現為賓夕法尼亞大學細胞與發育生物學教授、再生醫學研究所副主任的Zaret博士近年來將研究焦點集中在基因調控、染色質結構以及發育和干細胞生物學等領域，取得了一系列突破性研究成果，在Science及Cell子刊上發表多篇研究論文。現擔任MCB雜志的編輯，并在多個研究院科技咨詢委員會、生物技術與制藥公司以及NIH任職。同時兼任美國國家醫學研究院(NIGMS)科學顧問委員會主席，美國科學促進會（AAAS）會員。

“這些研究提供了詳細的見解，重編程因子如何與分化細胞染色質相互作用，啟動它們沿路向干細胞轉變，”國立普通醫學科學研究所（該研究的部分資金由這一機構提供）的Susan Haynes博士說。Zaret博士的研究還鑒別了染色質中一個重要的結構性障礙，重編程因子必須克服這一障礙才能結合DNA。這一知識將有助于提高重編程的效率，這對于未來的治療應用非常重要。

在諸如皮膚細胞等人類體細胞中表達4種DNA結合蛋白Oct4、 Sox2、 Klf4和c-Myc (O, S, K, and M)可以生成人類iPS細胞。干細胞和醫學團體對這些細胞抱有濃厚的興趣，不僅僅因為它們提供了胚胎干細胞樣的前景，且繞開了倫理學和道德困境。同樣重要的是，來自遺傳疾病個體的患者特異性iPS細胞可以用于研究疾病的起源，開發針對亨廷頓氏病和帕金森氏病等多種疾病的治療藥物。

然而生成iPS細胞的程序效率非常的低下。它需要一個月的時間才能完全將體細胞重編程為iPS細胞，且將4個因子導入1000個細胞才只有1個細胞會成功發生轉化。更重要的是，一些研究表明iPS的可塑性與胚胎細胞并不完全相當。Zaret與Perelman醫學院的博士后研究員Abdenour Soufi以及生物信息專家決定找出其原因。

目的地測定

研究小組分析了啟動iPS細胞重編程48小時后四個重編程因子在人類基因組中的目的地，比較了它們在起始細胞群、完全重編程iPS細胞、接近重編程過程末期的細胞（前iPS細胞）和胚胎干細胞這四種細胞類型中的位置。

他們發現在48小時時，重編程因子往往結合到了遠離它們所調控的基因，稱作增強子的基因調控元件上，而非靶向基因自身。
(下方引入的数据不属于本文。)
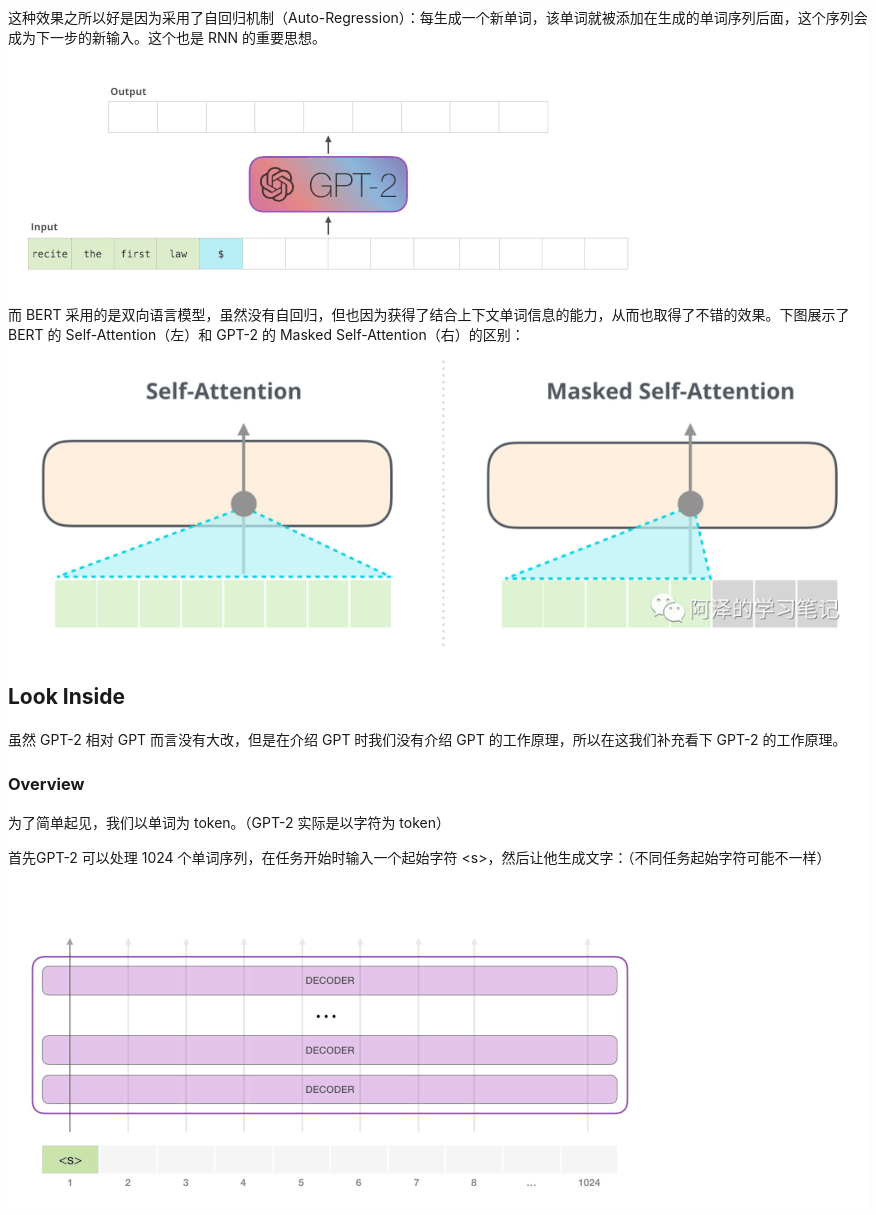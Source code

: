 这种效果之所以好是因为采用了自回归机制（Auto-Regression）：每生成一个新单词，该单词就被添加在生成的单词序列后面，这个序列会成为下一步的新输入。这个也是 RNN 的重要思想。

![](./images/N11-GPT-2/N06-GPT-20201214-201040-269659.gif)

而 BERT 采用的是双向语言模型，虽然没有自回归，但也因为获得了结合上下文单词信息的能力，从而也取得了不错的效果。下图展示了 BERT 的 Self-Attention（左）和 GPT-2 的 Masked Self-Attention（右）的区别：

![](./images/N11-GPT-2/N06-GPT-20201214-201040-010850.png)



## **Look Inside**

虽然 GPT-2 相对 GPT 而言没有大改，但是在介绍 GPT 时我们没有介绍 GPT 的工作原理，所以在这我们补充看下 GPT-2 的工作原理。



### Overview

为了简单起见，我们以单词为 token。（GPT-2 实际是以字符为 token）

首先GPT-2 可以处理 1024 个单词序列，在任务开始时输入一个起始字符 <s\>，然后让他生成文字：（不同任务起始字符可能不一样）

![](./images/N11-GPT-2/N06-GPT-20201214-201040-224951.gif)
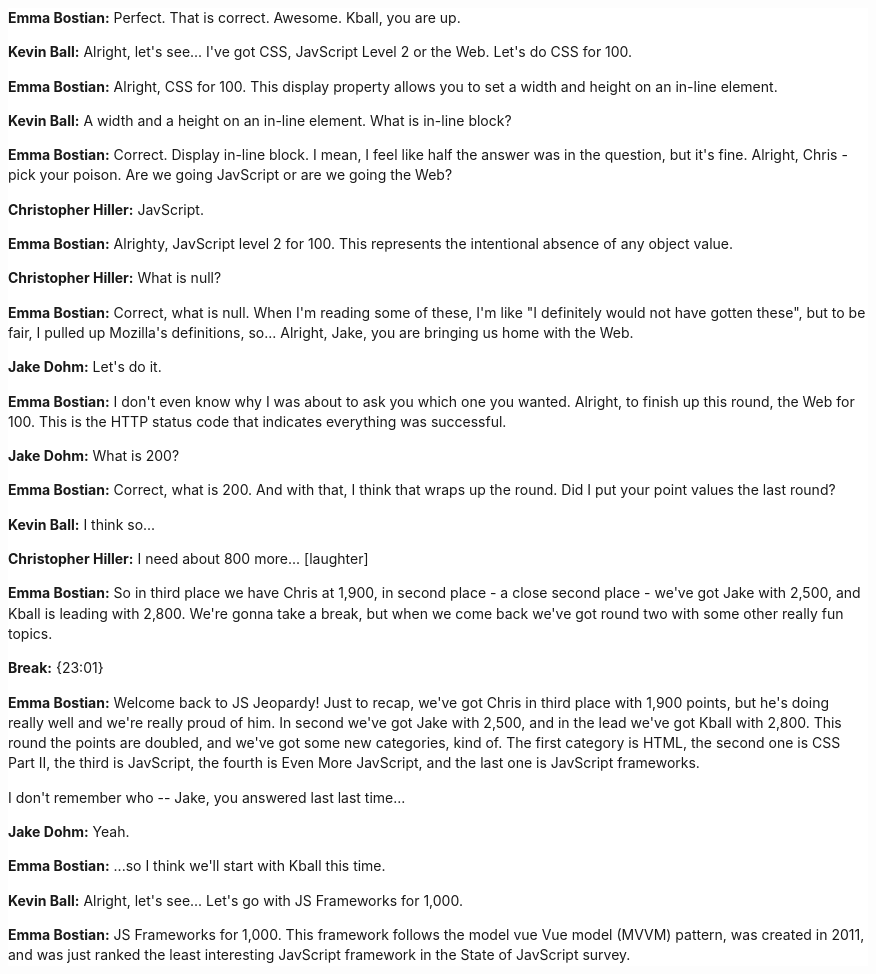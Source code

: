 **Emma Bostian:** Perfect. That is correct. Awesome. Kball, you are up.

**Kevin Ball:** Alright, let's see... I've got CSS, JavScript Level 2 or the Web. Let's do CSS for 100.

**Emma Bostian:** Alright, CSS for 100. This display property allows you to set a width and height on an in-line element.

**Kevin Ball:** A width and a height on an in-line element. What is in-line block?

**Emma Bostian:** Correct. Display in-line block. I mean, I feel like half the answer was in the question, but it's fine. Alright, Chris - pick your poison. Are we going JavScript or are we going the Web?

**Christopher Hiller:** JavScript.

**Emma Bostian:** Alrighty, JavScript level 2 for 100. This represents the intentional absence of any object value.

**Christopher Hiller:** What is null?

**Emma Bostian:** Correct, what is null. When I'm reading some of these, I'm like "I definitely would not have gotten these", but to be fair, I pulled up Mozilla's definitions, so... Alright, Jake, you are bringing us home with the Web.

**Jake Dohm:** Let's do it.

**Emma Bostian:** I don't even know why I was about to ask you which one you wanted. Alright, to finish up this round, the Web for 100. This is the HTTP status code that indicates everything was successful.

**Jake Dohm:** What is 200?

**Emma Bostian:** Correct, what is 200. And with that, I think that wraps up the round. Did I put your point values the last round?

**Kevin Ball:** I think so...

**Christopher Hiller:** I need about 800 more... \[laughter\]

**Emma Bostian:** So in third place we have Chris at 1,900, in second place - a close second place - we've got Jake with 2,500, and Kball is leading with 2,800. We're gonna take a break, but when we come back we've got round two with some other really fun topics.

**Break:** \{23:01\}

**Emma Bostian:** Welcome back to JS Jeopardy! Just to recap, we've got Chris in third place with 1,900 points, but he's doing really well and we're really proud of him. In second we've got Jake with 2,500, and in the lead we've got Kball with 2,800. This round the points are doubled, and we've got some new categories, kind of. The first category is HTML, the second one is CSS Part II, the third is JavScript, the fourth is Even More JavScript, and the last one is JavScript frameworks.

I don't remember who -- Jake, you answered last last time...

**Jake Dohm:** Yeah.

**Emma Bostian:** ...so I think we'll start with Kball this time.

**Kevin Ball:** Alright, let's see... Let's go with JS Frameworks for 1,000.

**Emma Bostian:** JS Frameworks for 1,000. This framework follows the model vue Vue model (MVVM) pattern, was created in 2011, and was just ranked the least interesting JavScript framework in the State of JavScript survey.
這表明O、S和K作為“先鋒因子”打開了DNA封閉的染色質結構從而促進了重編程過程。

研究小組還發現在48小時時基因組中有大量的區域重編程因子難于結合，但最終它們還是被激活，且實際上是iPS形成的必要條件。

Zaret解釋說：“基本上，人類基因組有一大塊完全抵制這些因子進入。從而為我們提供了一些理解：你必須克服這一結合障礙讓這些因子到達最終的目的地。“

這些難接近的序列往往用一種稱作H3K9me3的組蛋白修飾進行化學標記。當研究小組阻斷生成這種修飾的酶時，他們“顯著加速”了重編程過程。

Zaret說這些結果揭示了減慢和阻礙iPS細胞重編程過程的遺傳障礙，以及有可能是iPS細胞和胚胎干細胞之間細微差異基礎的因子。他們還提出了解決這些問題的一種有潛力的方法——添加H3K9me3抑制劑。

研究結果還揭示細胞有可能利用了一條與細胞生物學完全不同的正常的細胞機制來抑制了基因區段。Zaret說：“進入這一想法，我們將了解到逆轉至多能性機制的一些信息，最終我們會發現一些新途徑即細胞通過關閉基因組的某些部分來控制了基因表達。